Dictadura suma 81 propiedades transferidas al INSS en lo que va de 2026
Con un traspaso de 14 propiedades el 9 de julio, la dictadura ha transferido 81 propiedades a la agonizante institución de la Seguridad Social en lo que va del año.
Fachada de la Sede Central del Instituto Nicaragüense de Seguridad Social (INSS) en Managua.
- Cortesía
La dictadura sandinista de Daniel Ortega y Rosario Murillo autorizó la donación de 14 propiedades estatales al Instituto Nicaragüense de Seguridad Social (INSS), mediante tres acuerdos presidenciales publicados el jueves, 9 de julio en La Gaceta, diario oficial del Estado.
Los traspasos fueron oficializados a través de los Acuerdos Presidenciales 97-, 98-y 99-2026, que autorizan la cesión de inmuebles ubicados en Managua, León y Carazo para incorporarlos al patrimonio del INSS. Con estas, la dictadura ya ha transferido un total de 81 propiedades en lo que va de 2026. En 2025 fueron 116.
El Acuerdo Presidencial 97-2026 contempla la donación de once propiedades localizadas en Managua, inscritas bajo los números absolutos de propiedad (NAP):
- BI-9A50CQ,
- BI-2L3HSKUX,
- BI-2L3NQXEF,
- BI-2L3NQXF,
- BI-9AE514I,
- BI-XE1F158,
- BI-2K3WAYI,
- BI-99XAB7T,
- BI-9AH91RA,
- BI-2L3NR534,
- BI-2L3NR51D.
Por su parte, el Acuerdo 98-2026 autoriza la transferencia de dos inmuebles situados en León, identificados con los NAP:
- BI-2L3HSKXE,
- BI-9ACX70I
Mientras que el Acuerdo 99-2026 dispone la donación de una propiedad ubicada en Carazo, inscrita bajo el NAP: BI-2L3NQXIN.
Los acuerdos autorizan a la Procuradora General de la República y al presidente ejecutivo del INSS a suscribir las escrituras públicas de donación mediante la Notaría del Estado para formalizar el traspaso.

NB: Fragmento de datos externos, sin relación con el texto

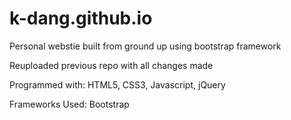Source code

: k-dang.github.io
================
Personal webstie built from ground up using bootstrap framework

Reuploaded previous repo with all changes made 

Programmed with: HTML5, CSS3, Javascript, jQuery

Frameworks Used: Bootstrap
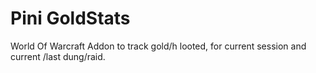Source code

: # Pini GoldStats
World Of Warcraft Addon to track gold/h looted, for current session and current /last dung/raid.
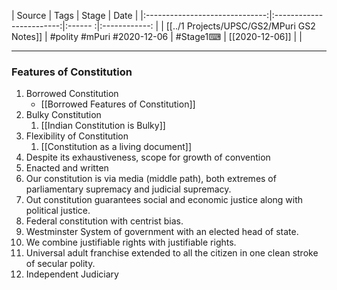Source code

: |             Source             |           Tags           | Stage | Date         |
|:------------------------------:|:------------------------:|:------ :|:------------: |
| [[../1 Projects/UPSC/GS2/MPuri GS2 Notes]] | #polity #mPuri #2020-12-06 | #Stage1⌨  | [[2020-12-06]] |              |

---
### Features of Constitution
1. Borrowed Constitution
	- [[Borrowed Features of  Constitution]]
2. Bulky Constitution
	1. [[Indian Constitution is Bulky]]
3. Flexibility of Constitution
	1. [[Constitution as a living document]]
4. Despite its exhaustiveness, scope for growth of convention
5. Enacted and written
6. Our constitution is via media (middle path), both extremes of parliamentary supremacy and judicial supremacy.
7. Out constitution guarantees social and economic justice along with political justice.
8. Federal constitution with centrist bias.
9. Westminster System of government with an elected head of state.
10. We combine justifiable rights with justifiable rights.
11. Universal adult franchise extended to all the citizen in one clean stroke of secular polity.
12. Independent Judiciary
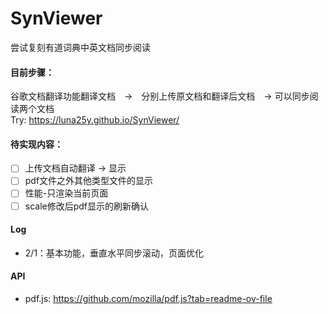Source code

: # SynViewer

尝试复刻有道词典中英文档同步阅读

#### 目前步骤：
谷歌文档翻译功能翻译文档　→　分别上传原文档和翻译后文档　→ 可以同步阅读两个文档<br>
Try: https://luna25y.github.io/SynViewer/

#### 待实现内容：
- [ ] 上传文档自动翻译 -> 显示
- [ ] pdf文件之外其他类型文件的显示
- [ ] 性能-只渲染当前页面
- [ ] scale修改后pdf显示的刷新确认

#### Log
- 2/1：基本功能，垂直水平同步滚动，页面优化

#### API
- pdf.js: https://github.com/mozilla/pdf.js?tab=readme-ov-file
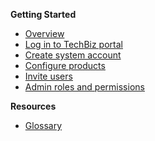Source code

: <!-- - [Domain Terms](domain_terms.md)
- [Usage API](usage_api.md)
- [Onboarding Flow](onboarding_flow.md)
- [TechBiz Tutorial](techBiz_tutorial.md)
- [Create System](create_system.md)
- [Invite Users](invite_users.md) -->

**Getting Started**
  - [Overview](techBiz-overview.md)
  - [Log in to TechBiz portal](log-in-to-TechBiz-portal.md)
  - [Create system account](create-system)
  - [Configure products](configure-products.md)
  - [Invite users](invite-users.md)
  - [Admin roles and permissions](admin-roles-and-permissions.md)
  <!-- - [Notifications](notifications.md)-->
**Resources**
  - [Glossary](glossary.md)

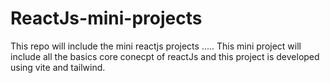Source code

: # ReactJs-mini-projects
This repo will include the mini reactjs projects
.....
This mini project will include all the basics core conecpt of reactJs 
and this project is developed using vite and tailwind.
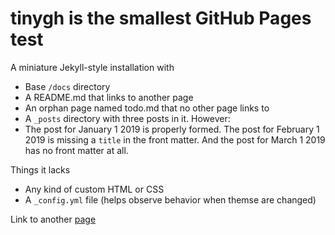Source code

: # tinygh is the smallest GitHub Pages test

A miniature Jekyll-style installation with
* Base `/docs` directory
* A README.md that links to another page
* An orphan page named todo.md that no other page links to
* A `_posts` directory with three posts in it. However:
* The post for January 1 2019 is properly formed. The post for February 1 2019 is missing a `title` in the
front matter. And the post for March 1 2019 has no front matter at all.

Things it lacks
* Any kind of custom  HTML or CSS
* A `_config.yml` file (helps observe behavior when themse are changed)

Link to another [page](page.md)
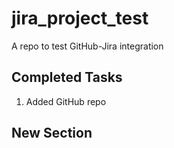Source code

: # jira_project_test
A repo to test GitHub-Jira integration


## Completed Tasks

1. Added GitHub repo

## New Section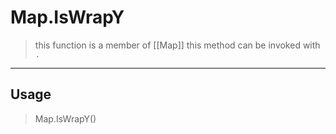 # Map.IsWrapY
> this function is a member of [[Map]]
> this method can be invoked with `.`
-----
## Usage
> Map.IsWrapY()
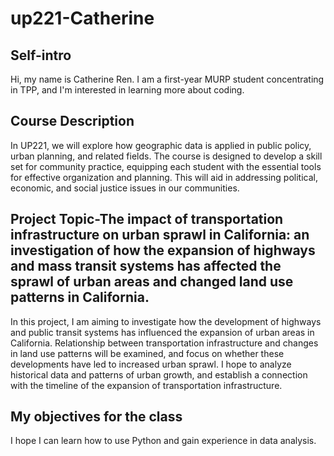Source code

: # up221-Catherine
## Self-intro
Hi, my name is Catherine Ren. I am a first-year MURP student concentrating in TPP, and I'm interested in learning more about coding.
## Course Description
In UP221, we will explore how geographic data is applied in public policy, urban planning, and related fields. The course is designed to develop a skill set for community practice, equipping each student with the essential tools for effective organization and planning. This will aid in addressing political, economic, and social justice issues in our communities.
## Project Topic-The impact of transportation infrastructure on urban sprawl in California: an investigation of how the expansion of highways and mass transit systems has affected the sprawl of urban areas and changed land use patterns in California.
In this project, I am aiming to investigate how the development of highways and public transit systems has influenced the expansion of urban areas in California. Relationship between transportation infrastructure and changes in land use patterns will be examined, and focus on whether these developments have led to increased urban sprawl. I hope to analyze historical data and patterns of urban growth, and establish a connection with the timeline of the expansion of transportation infrastructure.
## My objectives for the class
I hope I can learn how to use Python and gain experience in data analysis.
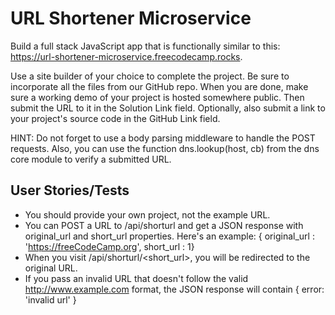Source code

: # URL Shortener Microservice

Build a full stack JavaScript app that is functionally similar to this: https://url-shortener-microservice.freecodecamp.rocks. 

Use a site builder of your choice to complete the project. Be sure to incorporate all the files from our GitHub repo.
When you are done, make sure a working demo of your project is hosted somewhere public. Then submit the URL to it in the Solution Link field. Optionally, also submit a link to your project's source code in the GitHub Link field.

HINT: Do not forget to use a body parsing middleware to handle the POST requests. Also, you can use the function dns.lookup(host, cb) from the dns core module to verify a submitted URL.


## User Stories/Tests
- You should provide your own project, not the example URL.
- You can POST a URL to /api/shorturl and get a JSON response with original_url and short_url properties. Here's an example: { original_url : 'https://freeCodeCamp.org', short_url : 1}
- When you visit /api/shorturl/<short_url>, you will be redirected to the original URL.
- If you pass an invalid URL that doesn't follow the valid http://www.example.com format, the JSON response will contain { error: 'invalid url' }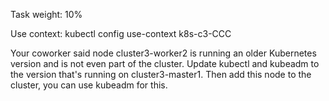 Task weight: 10%

Use context: kubectl config use-context k8s-c3-CCC

Your coworker said node cluster3-worker2 is running an older Kubernetes version and is not even part of the cluster. Update kubectl and kubeadm to the version that's running on cluster3-master1. Then add this node to the cluster, you can use kubeadm for this.

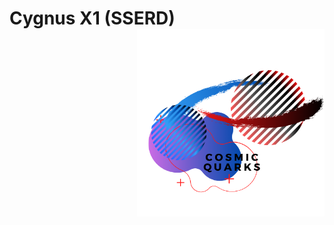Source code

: 
# Cygnus X1 (SSERD) <img src="https://github.com/ReanSchwarzer1/Cygnus-X1/blob/main/Logo2.png" width="300" height="300" align="right"> 
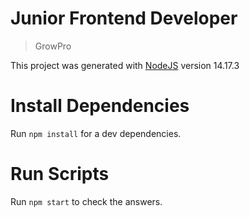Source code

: # Junior Frontend Developer

> GrowPro

This project was generated with [NodeJS](https://nodejs.org/en/) version 14.17.3

# Install Dependencies

Run `npm install` for a dev dependencies.

# Run Scripts

Run `npm start` to check the answers.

En ninguno de los tres acuerdos el régimen especifica cuál es la motivación de estos traspasos ni tampoco a qué uso se destinará cada una, como ha sido habitual en estas operaciones.
En su lugar, sostiene que las donaciones buscan “fortalecer la Seguridad Social de todos los nicaragüenses, creando políticas y estrategias orientadas a aumentar la cobertura de la seguridad social de los trabajadores y sus familias y fortalecer la capacidad institucional para la ejecución de proyectos”.
Las nuevas transferencias se suman a una política sostenida del régimen desde 2018, mediante la cual el INSS ha recibido decenas de inmuebles provenientes tanto del patrimonio estatal como de bienes confiscados a organizaciones de la sociedad civil, universidades, medios de comunicación, cámaras empresariales y organizaciones religiosas canceladas por la dictadura.
Diversos analistas han señalado que el instituto se ha convertido en uno de los principales receptores de propiedades incautadas durante la ola de confiscaciones impulsada por el régimen tras el estallido de la crisis sociopolítica.
No existe información pública que permita conocer el valor de los inmuebles, los criterios utilizados para su selección ni el impacto que estas incorporaciones tendrán sobre la situación financiera del INSS, institución que continúa enfrentando cuestionamientos por la falta de transparencia en el manejo de sus recursos y por el deterioro de sus finanzas tras la crisis desatada por la fallida reforma previsional de 2018.